The peach (Prunus persica) is a deciduous tree native to the region of Northwest China between the Tarim Basin and the north slopes of the Kunlun Shan mountains, where it was first domesticated and cultivated. It bears an edible juicy fruit called a peach or a nectarine.
The specific epithet persica refers to its widespread cultivation in Persia, whence it was transplanted to Europe. It belongs to the genus Prunus which includes the cherry, apricot, almond and plum, in the rose family. The peach is classified with the almond in the subgenus Amygdalus, distinguished from the other subgenera by the corrugated seed shell. Peach and nectarines are the same species, even though they are regarded commercially as different fruits. In contrast to peaches, whose fruits present the characteristic fuzz on the skin, nectarines are characterized by the absence of fruit-skin trichomes (fuzz-less fruit); genetic studies suggest nectarines are produced due to a recessive allele, whereas peaches are produced from a dominant allele for fuzzy skin.
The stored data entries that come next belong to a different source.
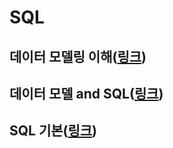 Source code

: # SQL

## 데이터 모델링 이해([링크](https://github.com/novicedata/SQL/tree/main/Data_Modeling))

## 데이터 모델 and SQL([링크](https://github.com/novicedata/SQL/tree/main/Model_and_SQL))

## SQL 기본([링크](https://github.com/novicedata/SQL/tree/main/SQL_Basic))
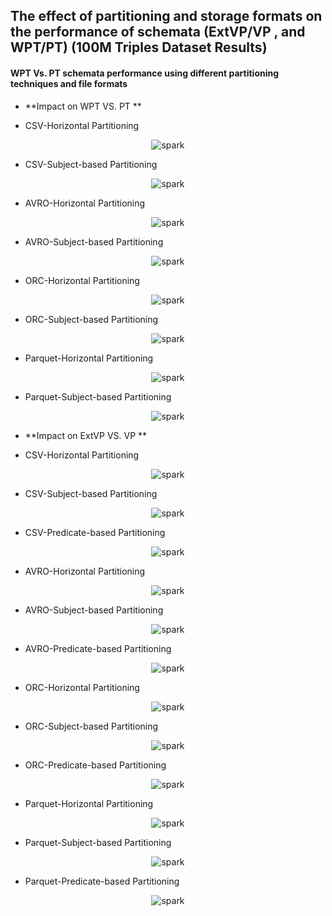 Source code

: ## The effect of partitioning and storage formats on the performance of schemata (ExtVP/VP , and WPT/PT) (100M Triples Dataset Results)


#### WPT Vs. PT schemata performance using different partitioning techniques and file formats


* **Impact on WPT VS. PT **

* CSV-Horizontal Partitioning

<p align="center">
<img src="figures/DistributedExperiments/OptimizedVSBaselineSchemata/wpt_pt_storage_part_effect/CSV_H.png" alt="spark" >
</p>

* CSV-Subject-based Partitioning

<p align="center">
<img src="figures/DistributedExperiments/OptimizedVSBaselineSchemata/wpt_pt_storage_part_effect/CSV_S.png" alt="spark" >
</p>


* AVRO-Horizontal Partitioning

<p align="center">
<img src="figures/DistributedExperiments/OptimizedVSBaselineSchemata/wpt_pt_storage_part_effect/AVRO_H.png" alt="spark" >
</p>

* AVRO-Subject-based Partitioning

<p align="center">
<img src="figures/DistributedExperiments/OptimizedVSBaselineSchemata/wpt_pt_storage_part_effect/AVRO_S.png" alt="spark" >
</p>



* ORC-Horizontal Partitioning

<p align="center">
<img src="figures/DistributedExperiments/OptimizedVSBaselineSchemata/wpt_pt_storage_part_effect/ORC_H.png" alt="spark" >
</p>

* ORC-Subject-based Partitioning

<p align="center">
<img src="figures/DistributedExperiments/OptimizedVSBaselineSchemata/wpt_pt_storage_part_effect/ORC_S.png" alt="spark" >
</p>



* Parquet-Horizontal Partitioning

<p align="center">
<img src="figures/DistributedExperiments/OptimizedVSBaselineSchemata/wpt_pt_storage_part_effect/Parquet_H.png" alt="spark" >
</p>

* Parquet-Subject-based Partitioning

<p align="center">
<img src="figures/DistributedExperiments/OptimizedVSBaselineSchemata/wpt_pt_storage_part_effect/Parquet_S.png" alt="spark" >
</p>




* **Impact on ExtVP VS. VP **


* CSV-Horizontal Partitioning

<p align="center">
<img src="figures/DistributedExperiments/OptimizedVSBaselineSchemata/extvp_vp_storage_part_effect/CSV_H.png" alt="spark" >
</p>

* CSV-Subject-based Partitioning

<p align="center">
<img src="figures/DistributedExperiments/OptimizedVSBaselineSchemata/extvp_vp_storage_part_effect/CSV_S.png" alt="spark" >
</p>



* CSV-Predicate-based Partitioning

<p align="center">
<img src="figures/DistributedExperiments/OptimizedVSBaselineSchemata/extvp_vp_storage_part_effect/CSV_P.png" alt="spark" >
</p>


* AVRO-Horizontal Partitioning

<p align="center">
<img src="figures/DistributedExperiments/OptimizedVSBaselineSchemata/extvp_vp_storage_part_effect/Avro_H.png" alt="spark" >
</p>

* AVRO-Subject-based Partitioning

<p align="center">
<img src="figures/DistributedExperiments/OptimizedVSBaselineSchemata/extvp_vp_storage_part_effect/Avro_S.png" alt="spark" >
</p>


* AVRO-Predicate-based Partitioning

<p align="center">
<img src="figures/DistributedExperiments/OptimizedVSBaselineSchemata/extvp_vp_storage_part_effect/Avro_P.png" alt="spark" >
</p>



* ORC-Horizontal Partitioning

<p align="center">
<img src="figures/DistributedExperiments/OptimizedVSBaselineSchemata/extvp_vp_storage_part_effect/ORC_H.png" alt="spark" >
</p>

* ORC-Subject-based Partitioning

<p align="center">
<img src="figures/DistributedExperiments/OptimizedVSBaselineSchemata/extvp_vp_storage_part_effect/ORC_S.png" alt="spark" >
</p>


* ORC-Predicate-based Partitioning

<p align="center">
<img src="figures/DistributedExperiments/OptimizedVSBaselineSchemata/extvp_vp_storage_part_effect/ORC_P.png" alt="spark" >
</p>



* Parquet-Horizontal Partitioning

<p align="center">
<img src="figures/DistributedExperiments/OptimizedVSBaselineSchemata/extvp_vp_storage_part_effect/parquet_H.png" alt="spark" >
</p>

* Parquet-Subject-based Partitioning

<p align="center">
<img src="figures/DistributedExperiments/OptimizedVSBaselineSchemata/extvp_vp_storage_part_effect/Parquet_S.png" alt="spark" >
</p>


* Parquet-Predicate-based Partitioning

<p align="center">
<img src="figures/DistributedExperiments/OptimizedVSBaselineSchemata/extvp_vp_storage_part_effect/Parquet_P.png" alt="spark" >
</p>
Peaches grow in a fairly limited range in dry, continental or temperate climates, since the trees have a chilling requirement that tropical or subtropical areas generally cannot satisfy except at high altitudes (for example in parts of Ecuador, Colombia, Ethiopia, India and Nepal). Most cultivars require 500 hours of chilling around 0 to 10 °C (32 to 50 °F). During the chilling period, key chemical reactions occur but the plant appears dormant. Once the chilling period is fulfilled, the plant enters a second type of dormancy, the quiescence period. During quiescence, buds break and grow when sufficient warm weather favorable to growth is accumulated.